Skor 12.500 Terkuak, Dimensity 9600 Pro MediaTek Mengincar 5GHz

Persaingan chipset flagship kembali memanas ketika bocoran Dimensity 9600 Pro mulai beredar dan langsung menarik perhatian. Chipset ini disebut sedang disiapkan MediaTek dengan target kecepatan hingga 5GHz, sebuah angka yang membuat posisinya naik ke level pembicaraan kelas atas di pasar mobile.

Salah satu detail yang paling ramai dibahas adalah hasil awal pengujian di Geekbench 6. Pada unit engineering sample, Dimensity 9600 Pro dikabarkan mencatat skor single-core sekitar 4.200 hingga 4.300 poin, sedangkan skor multi-core berada di kisaran 12.000 hingga 12.500 poin.

Angka tersebut memberi gambaran bahwa MediaTek sedang mendorong peningkatan performa yang cukup agresif. Dibanding pendahulunya, lonjakan itu terlihat jelas karena chipset generasi sebelumnya disebut berada di sekitar 4.000 poin untuk single-core dan 11.000 poin untuk multi-core.

Meski masih berasal dari sampel awal, hasil itu tetap penting untuk membaca arah pengembangan chipset. Pengujian seperti ini biasanya belum menunjukkan performa final, tetapi bisa menjadi petunjuk seberapa jauh MediaTek menyiapkan arsitektur barunya.

Fokus pada tenaga mentah

Dimensity 9600 Pro dikabarkan memakai pendekatan all-big-core yang menonjolkan inti performa tinggi secara menyeluruh. Laporan yang beredar menyebut susunannya memakai konfigurasi 2+3+3, dengan dua super-core utama dan beberapa inti performa lain di lapisan atas.

Pilihan desain seperti ini menunjukkan bahwa MediaTek tampaknya lebih mengejar tenaga mentah untuk beban kerja berat. Game intensif, aplikasi produktivitas, dan multitasking ekstrem disebut sebagai area yang paling mungkin diuntungkan dari rancangan tersebut.

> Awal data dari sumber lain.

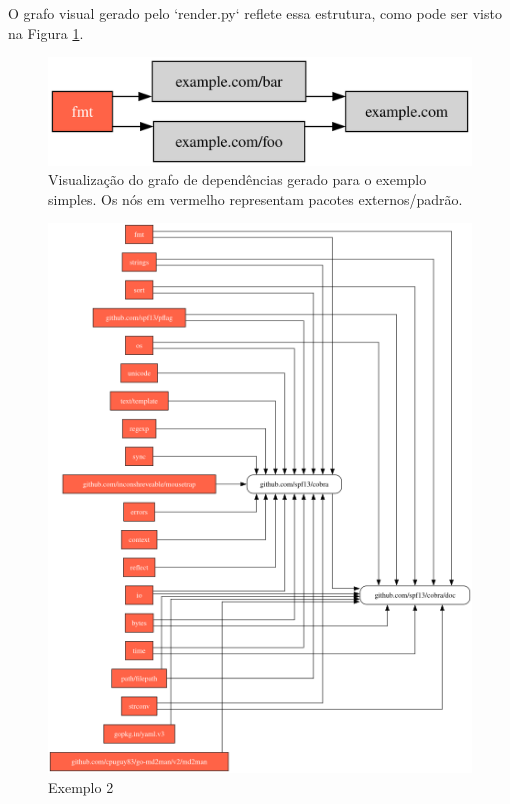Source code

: \documentclass[12pt]{article}
\begin{document}
O grafo visual gerado pelo `render.py` reflete essa estrutura, como pode ser visto na Figura \ref{fig:grafoExemplo}.

\begin{figure}[ht]
\centering
\includegraphics[width=1\textwidth]{examples/example.com.png}
\caption{Visualização do grafo de dependências gerado para o exemplo simples. Os nós em vermelho representam pacotes externos/padrão.}
\label{fig:grafoExemplo}
\end{figure}

\begin{figure}[ht]
\centering
\includegraphics[width=1\textwidth]{examples/github.com_spf13_cobra.png}
\caption{Exemplo 2}
\label{fig:exemplo-2}
\end{figure}
\end{document}
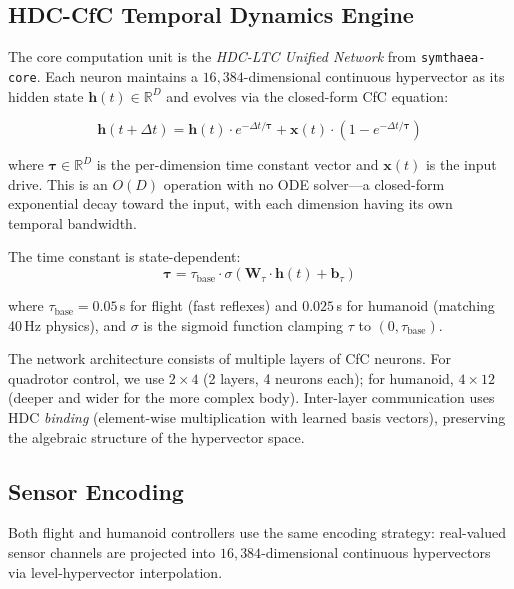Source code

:\documentclass[11pt,twocolumn]{article}
\newcommand{\R}{\ensuremath{\mathbb{R}}}
\newcommand{\hdcdim}{16{,}384}
\begin{document}
\subsection{HDC-CfC Temporal Dynamics Engine}
\label{sec:hdccfc}

The core computation unit is the \emph{HDC-LTC Unified Network} from \texttt{symthaea-core}. Each neuron maintains a $\hdcdim$-dimensional continuous hypervector as its hidden state $\mathbf{h}(t) \in \R^D$ and evolves via the closed-form CfC equation:

\begin{equation}
\label{eq:cfc}
\mathbf{h}(t + \Delta t) = \mathbf{h}(t) \cdot e^{-\Delta t / \boldsymbol{\tau}} + \mathbf{x}(t) \cdot (1 - e^{-\Delta t / \boldsymbol{\tau}})
\end{equation}

where $\boldsymbol{\tau} \in \R^D$ is the per-dimension time constant vector and $\mathbf{x}(t)$ is the input drive. This is an $O(D)$ operation with no ODE solver---a closed-form exponential decay toward the input, with each dimension having its own temporal bandwidth.

The time constant is state-dependent:
\begin{equation}
\boldsymbol{\tau} = \tau_{\text{base}} \cdot \sigma(\mathbf{W}_\tau \cdot \mathbf{h}(t) + \mathbf{b}_\tau)
\end{equation}

where $\tau_{\text{base}} = 0.05$\,s for flight (fast reflexes) and $0.025$\,s for humanoid (matching 40\,Hz physics), and $\sigma$ is the sigmoid function clamping $\tau$ to $(0, \tau_{\text{base}})$.

The network architecture consists of multiple layers of CfC neurons. For quadrotor control, we use $2 \times 4$ (2 layers, 4 neurons each); for humanoid, $4 \times 12$ (deeper and wider for the more complex body). Inter-layer communication uses HDC \emph{binding} (element-wise multiplication with learned basis vectors), preserving the algebraic structure of the hypervector space.

\subsection{Sensor Encoding}
\label{sec:encoding}

Both flight and humanoid controllers use the same encoding strategy: real-valued sensor channels are projected into $\hdcdim$-dimensional continuous hypervectors via level-hypervector interpolation.
\end{document}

Pendekatan all-big-core juga membuat chipset ini berbeda dari konfigurasi yang lebih umum di banyak SoC ponsel. Di segmen flagship, keputusan seperti ini biasanya dipakai untuk memaksimalkan performa puncak, meski tetap membawa tantangan pada konsumsi daya.

Efisiensi tetap jadi perhatian

Di tengah ambisi mengejar clock tinggi, unsur efisiensi tidak ditinggalkan. Bocoran menyebut MediaTek mengandalkan fabrikasi TSMC N2P untuk membantu menjaga stabilitas saat chipset berjalan pada frekuensi tinggi.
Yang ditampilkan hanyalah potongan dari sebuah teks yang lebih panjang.